Required action:
Copy all the lines of the data that include the word "your".

Dataset records:

※

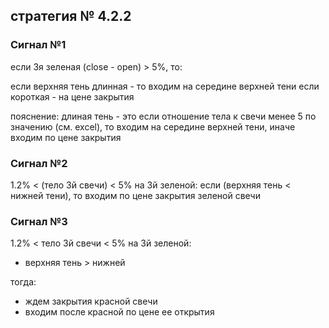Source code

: ## стратегия № 4.2.2

### Сигнал №1

если 3я зеленая (close - open) > 5%, то:

если верхняя тень длинная - то входим на середине верхней тени
если короткая - на цене закрытия

пояснение:
длиная тень - это если отношение тела к свечи менее 5 по значению (см. excel), то входим на середине верхней тени,
иначе входим по цене закрытия

### Сигнал №2

1.2% < (тело 3й свечи) < 5%
на 3й зеленой:
если (верхняя тень < нижней тени), то входим по цене закрытия зеленой свечи

### Сигнал №3

1.2% < тело 3й свечи < 5%
на 3й зеленой:

- верхняя тень > нижней

тогда:

- ждем закрытия красной свечи
- входим после красной по цене ее открытия
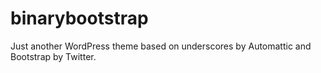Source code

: binarybootstrap
===============

Just another WordPress theme based on underscores by Automattic and Bootstrap by Twitter.
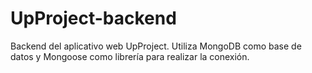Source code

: # UpProject-backend
Backend del aplicativo web UpProject. Utiliza MongoDB como base de datos y Mongoose como librería para realizar la conexión.
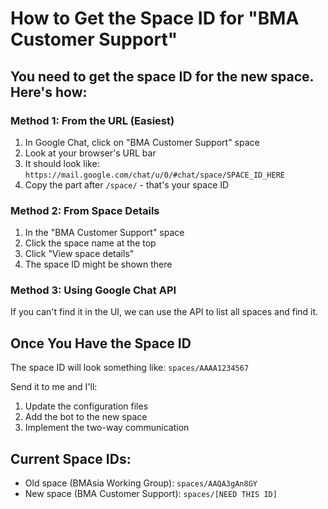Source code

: # How to Get the Space ID for "BMA Customer Support"

## You need to get the space ID for the new space. Here's how:

### Method 1: From the URL (Easiest)
1. In Google Chat, click on "BMA Customer Support" space
2. Look at your browser's URL bar
3. It should look like: `https://mail.google.com/chat/u/0/#chat/space/SPACE_ID_HERE`
4. Copy the part after `/space/` - that's your space ID

### Method 2: From Space Details
1. In the "BMA Customer Support" space
2. Click the space name at the top
3. Click "View space details" 
4. The space ID might be shown there

### Method 3: Using Google Chat API
If you can't find it in the UI, we can use the API to list all spaces and find it.

## Once You Have the Space ID

The space ID will look something like: `spaces/AAAA1234567` 

Send it to me and I'll:
1. Update the configuration files
2. Add the bot to the new space
3. Implement the two-way communication

## Current Space IDs:
- Old space (BMAsia Working Group): `spaces/AAQA3gAn8GY`
- New space (BMA Customer Support): `spaces/[NEED THIS ID]`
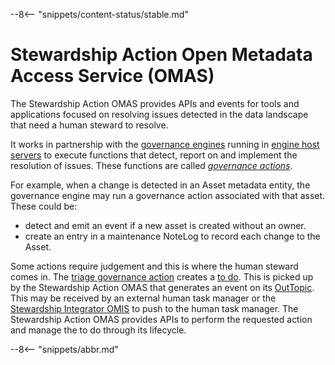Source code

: <!-- SPDX-License-Identifier: CC-BY-4.0 -->
<!-- Copyright Contributors to the Egeria project. -->

--8<-- "snippets/content-status/stable.md"

# Stewardship Action Open Metadata Access Service (OMAS)

The Stewardship Action OMAS provides APIs and events for tools and applications focused on resolving issues detected in the data landscape that need a human steward to resolve.

It works in partnership with the [governance engines](/concepts/governance-engine) running in [engine host servers](/concepts/engine-host) to execute functions that detect, report on and implement the resolution of issues. These functions are called *[governance actions](/concepts/governance-actions)*.

For example, when a change is detected in an Asset metadata entity, the governance engine may run a governance action associated with that asset. These could be:

- detect and emit an event if a new asset is created without an owner.
- create an entry in a maintenance NoteLog to record each change to the Asset.

Some actions require judgement and this is where the human steward comes in.  The [triage governance action](governance-service) creates a [to do](/concepts/to-do).  This is picked up by the Stewardship Action OMAS that generates an event on its [OutTopic](/concepts/out-topic).  This may be received by an external human task manager or the [Stewardship Integrator OMIS](/services/omis/stewardship-integrator) to push to the human task manager.  The Stewardship Action OMAS provides APIs to perform the requested action and manage the to do through its lifecycle.

--8<-- "snippets/abbr.md"
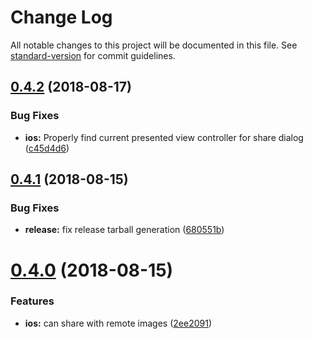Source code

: # Change Log

All notable changes to this project will be documented in this file. See [standard-version](https://github.com/conventional-changelog/standard-version) for commit guidelines.

<a name="0.4.2"></a>
## [0.4.2](https://github.com/vovkasm/react-native-vkontakte-login/compare/v0.4.1...v0.4.2) (2018-08-17)


### Bug Fixes

* **ios:** Properly find current presented view controller for share dialog ([c45d4d6](https://github.com/vovkasm/react-native-vkontakte-login/commit/c45d4d6))



<a name="0.4.1"></a>
## [0.4.1](https://github.com/vovkasm/react-native-vkontakte-login/compare/v0.4.0...v0.4.1) (2018-08-15)


### Bug Fixes

* **release:** fix release tarball generation ([680551b](https://github.com/vovkasm/react-native-vkontakte-login/commit/680551b))



<a name="0.4.0"></a>
# [0.4.0](https://github.com/vovkasm/react-native-vkontakte-login/compare/v0.3.22...v0.4.0) (2018-08-15)


### Features

* **ios:** can share with remote images ([2ee2091](https://github.com/vovkasm/react-native-vkontakte-login/commit/2ee2091))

※

Solution to the exercise:
2. Look at your browser's URL bar
4. Copy the part after `/space/` - that's your space ID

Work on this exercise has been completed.